Start of Block
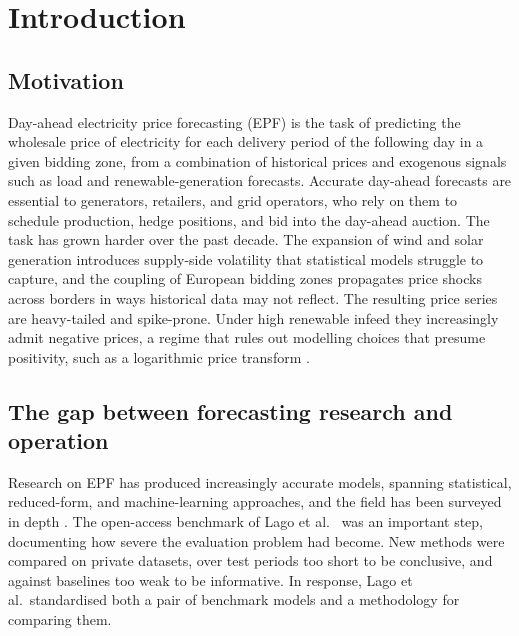 \chapter{Introduction}
\label{ch:introduction}

\section{Motivation}

Day-ahead electricity price forecasting (EPF) is the task of predicting the
wholesale price of electricity for each delivery period of the following day in
a given bidding zone, from a combination of historical prices and exogenous
signals such as load and renewable-generation forecasts. Accurate day-ahead
forecasts are essential to generators, retailers, and grid operators, who rely
on them to schedule production, hedge positions, and bid into the day-ahead
auction. The task has grown harder over the past decade. The expansion of wind
and solar generation introduces supply-side volatility that statistical models
struggle to capture, and the coupling of European bidding zones propagates price
shocks across borders in ways historical data may not reflect. The resulting
price series are heavy-tailed and spike-prone. Under high renewable infeed they
increasingly admit negative prices, a regime that rules out modelling choices
that presume positivity, such as a logarithmic price transform
\cite{weron2014}.

\section{The gap between forecasting research and operation}

Research on EPF has produced increasingly accurate models, spanning statistical,
reduced-form, and machine-learning approaches, and the field has been surveyed in
depth \cite{weron2014, nowotarski2018}. The open-access benchmark of Lago et al.\
\cite{lago2021} was an important step, documenting how severe the evaluation
problem had become. New methods were compared on private datasets, over test
periods too short to be conclusive, and against baselines too weak to be
informative. In response, Lago et al.\ standardised both a pair of benchmark
models and a methodology for comparing them.

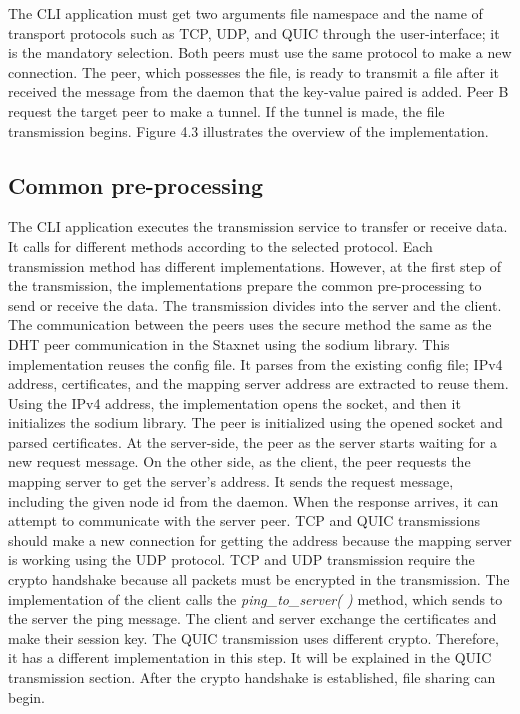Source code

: The CLI application must get two arguments file namespace and the name of transport protocols such as TCP, UDP, and QUIC through the user-interface; it is the mandatory selection. Both peers must use the same protocol to make a new connection. The peer, which possesses the file, is ready to transmit a file after it received the message from the daemon that the key-value paired is added. Peer B request the target peer to make a tunnel. If the tunnel is made, the file transmission begins. Figure 4.3 illustrates the overview of the implementation.

\subsection{Common pre-processing}

The CLI application executes the transmission service to transfer or receive data. It calls for different methods according to the selected protocol. Each transmission method has different implementations. However, at the first step of the transmission, the implementations prepare the common pre-processing to send or receive the data. The transmission divides into the server and the client. The communication between the peers uses the secure method the same as the DHT peer communication in the Staxnet using the sodium library. This implementation reuses the config file. It parses from the existing config file; IPv4 address, certificates, and the mapping server address are extracted to reuse them. Using the IPv4 address, the implementation opens the socket, and then it initializes the sodium library. The peer is initialized using the opened socket and parsed certificates. At the server-side, the peer as the server starts waiting for a new request message. On the other side, as the client, the peer requests the mapping server to get the server’s address. It sends the request message, including the given node id from the daemon. When the response arrives, it can attempt to communicate with the server peer. TCP and QUIC transmissions should make a new connection for getting the address because the mapping server is working using the UDP protocol. TCP and UDP transmission require the crypto handshake because all packets must be encrypted in the transmission. The implementation of the client calls the \textit{ping\_to\_server( )} method, which sends to the server the ping message. The client and server exchange the certificates and make their session key. The QUIC transmission uses different crypto. Therefore, it has a different implementation in this step. It will be explained in the QUIC transmission section. After the crypto handshake is established, file sharing can begin.

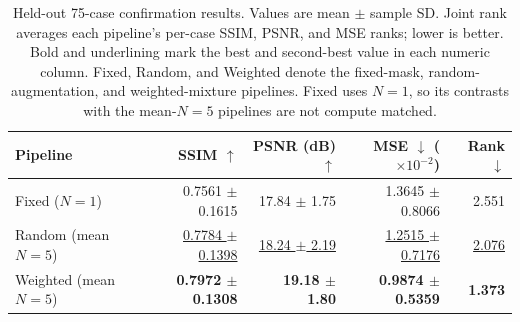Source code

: \begin{table}[t]
  \centering
  \caption{Held-out 75-case confirmation results. Values are mean $\pm$ sample SD. Joint rank averages each pipeline's per-case SSIM, PSNR, and MSE ranks; lower is better. Bold and underlining mark the best and second-best value in each numeric column. Fixed, Random, and Weighted denote the fixed-mask, random-augmentation, and weighted-mixture pipelines. Fixed uses $N=1$, so its contrasts with the mean-$N=5$ pipelines are not compute matched.}
  \label{tab:confirmation-results}
  \small
  \setlength{\tabcolsep}{2.0pt}
  \begin{tabular}{@{}lrrrr@{}}
    \toprule
    Pipeline & SSIM $\uparrow$ & PSNR (dB) $\uparrow$ & MSE $\downarrow$ ($\times10^{-2}$) & Rank $\downarrow$ \\
    \midrule
    Fixed ($N=1$) & 0.7561 $\pm$ 0.1615 & 17.84 $\pm$ 1.75 & 1.3645 $\pm$ 0.8066 & 2.551 \\
    Random (mean $N=5$) & \underline{0.7784 $\pm$ 0.1398} & \underline{18.24 $\pm$ 2.19} & \underline{1.2515 $\pm$ 0.7176} & \underline{2.076} \\
    Weighted (mean $N=5$) & \textbf{0.7972 $\pm$ 0.1308} & \textbf{19.18 $\pm$ 1.80} & \textbf{0.9874 $\pm$ 0.5359} & \textbf{1.373} \\
    \bottomrule
  \end{tabular}
\end{table}
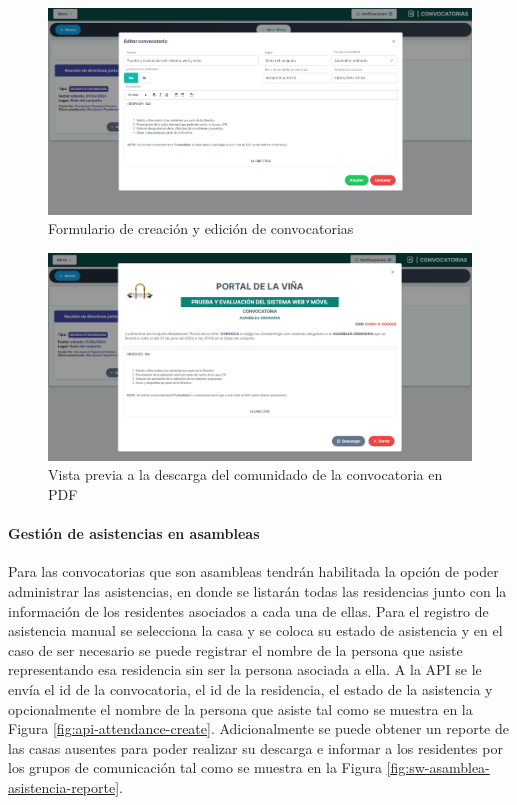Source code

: \begin{figure}[H]
    \centering
    \includegraphics[width=1\textwidth]{resources/images/sw-convocatorias-form}
    \caption{Formulario de creación y edición de convocatorias}
    \label{fig:sw-convocatorias-formulario}
\end{figure}

\begin{figure}[H]
    \centering
    \includegraphics[width=1\textwidth]{resources/images/sw-convocatorias-comunicado}
    \caption{Vista previa a la descarga del comunidado de la convocatoria en PDF}
    \label{fig:sw-convocatorias-comunicado}
\end{figure}

\paragraph{Gestión de asistencias en asambleas}

Para las convocatorias que son asambleas tendrán habilitada la opción de poder administrar las asistencias, en donde se listarán todas las residencias junto con la información de los residentes asociados a cada una de ellas.
Para el registro de asistencia manual se selecciona la casa y se coloca su estado de asistencia y en el caso de ser necesario se puede registrar el nombre de la persona que asiste representando esa residencia sin ser la persona asociada a ella.
A la API se le envía el id de la convocatoria, el id de la residencia, el estado de la asistencia y opcionalmente el nombre de la persona que asiste tal como se muestra en la Figura \ref{fig:api-attendance-create}.
Adicionalmente se puede obtener un reporte de las casas ausentes para poder realizar su descarga e informar a los residentes por los grupos de comunicación tal como se muestra en la Figura \ref{fig:sw-asamblea-asistencia-reporte}.

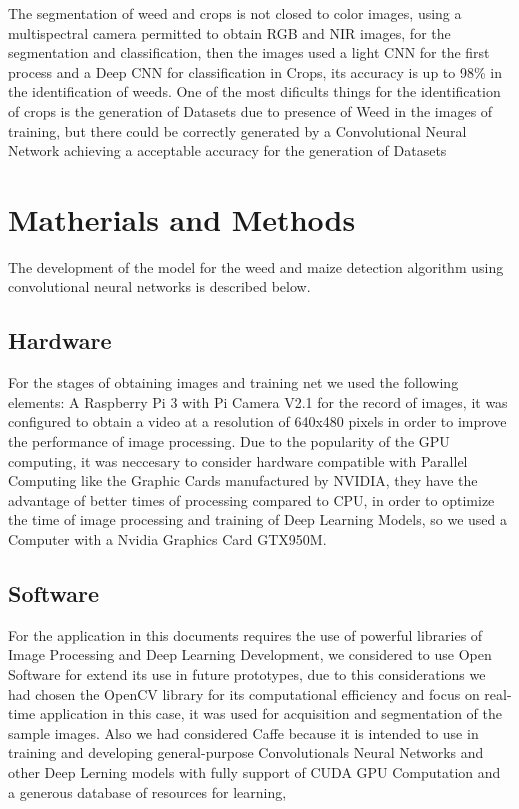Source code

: \documentclass[conference]{IEEEtran}
\begin{document}
The segmentation of weed and crops is not closed to color images, using a multispectral camera  \cite{Potena:Nardi} permitted to obtain RGB and NIR images, for the segmentation and classification, then the images used a light CNN for the first process and a Deep CNN for classification in Crops, its accuracy is up to 98\% in the identification of weeds. One of the most dificults things for the identification of crops is the generation of Datasets due to presence of Weed in the images of training, but there could be correctly generated by a Convolutional Neural Network \cite{Cicco:Potena} achieving a acceptable accuracy for the generation of Datasets 
\\

\section{Matherials and Methods}
The development of the model for the weed and maize detection algorithm using convolutional neural networks is described below.
\\
\subsection{Hardware}
For the stages of obtaining images and training net we  used the following elements: A Raspberry Pi 3 with Pi Camera V2.1 for the record of images, it was configured to obtain a video at a resolution of 640x480 pixels in order to improve the performance of image processing. Due to the popularity of the GPU computing, it was neccesary to consider hardware compatible with Parallel Computing like the Graphic Cards manufactured by NVIDIA, they have the advantage of better times of processing compared to CPU, in order to optimize the time of image processing and training of Deep Learning Models, so we used a Computer with a Nvidia Graphics Card GTX950M.
\\

\subsection{Software}

For the application in this documents requires the use of powerful libraries of Image Processing and Deep Learning Development, we considered to use Open Software for extend its use  in future prototypes, due to this considerations we had chosen the OpenCV library for its computational efficiency and focus on real-time application \cite{OpenCV} in this  case, it was used for acquisition and segmentation of the sample images. Also we had considered Caffe because it is intended to use in training and developing general-purpose Convolutionals Neural Networks and other Deep Lerning models \cite{caffe} with fully support of CUDA GPU Computation and a generous database of resources for learning,	
\\
\end{document}
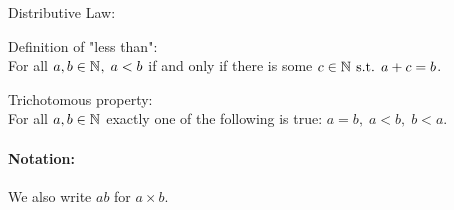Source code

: \documentclass[MathsNotesBase.tex]{subfiles}
\begin{document}
{\begin{axiom}{Distributive Law:}
			\end{axiom}
			\begin{axiom}{Definition of "less than":}\\ For all $a,b \in \mathbb{N}^{},\; a < b$ if and only if there is some $c \in \mathbb{N}^{} \text{ s.t. } a + c = b$.
			\end{axiom}
			\begin{axiom}{Trichotomous property:}\\ For all $a,b \in \mathbb{N}^{}$ exactly one of the following is true: $a = b,\; a < b,\; b < a$.
			\end{axiom}
		}
		
		\paragraph{Notation:} We also write $ab$ for $a \times b$.
		
\end{document}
End of Block
What you should do: Search the entries for the word "electricity" and copy every line that has it.

Answer section:
Day-ahead electricity price forecasting (EPF) is the task of predicting the
wholesale price of electricity for each delivery period of the following day in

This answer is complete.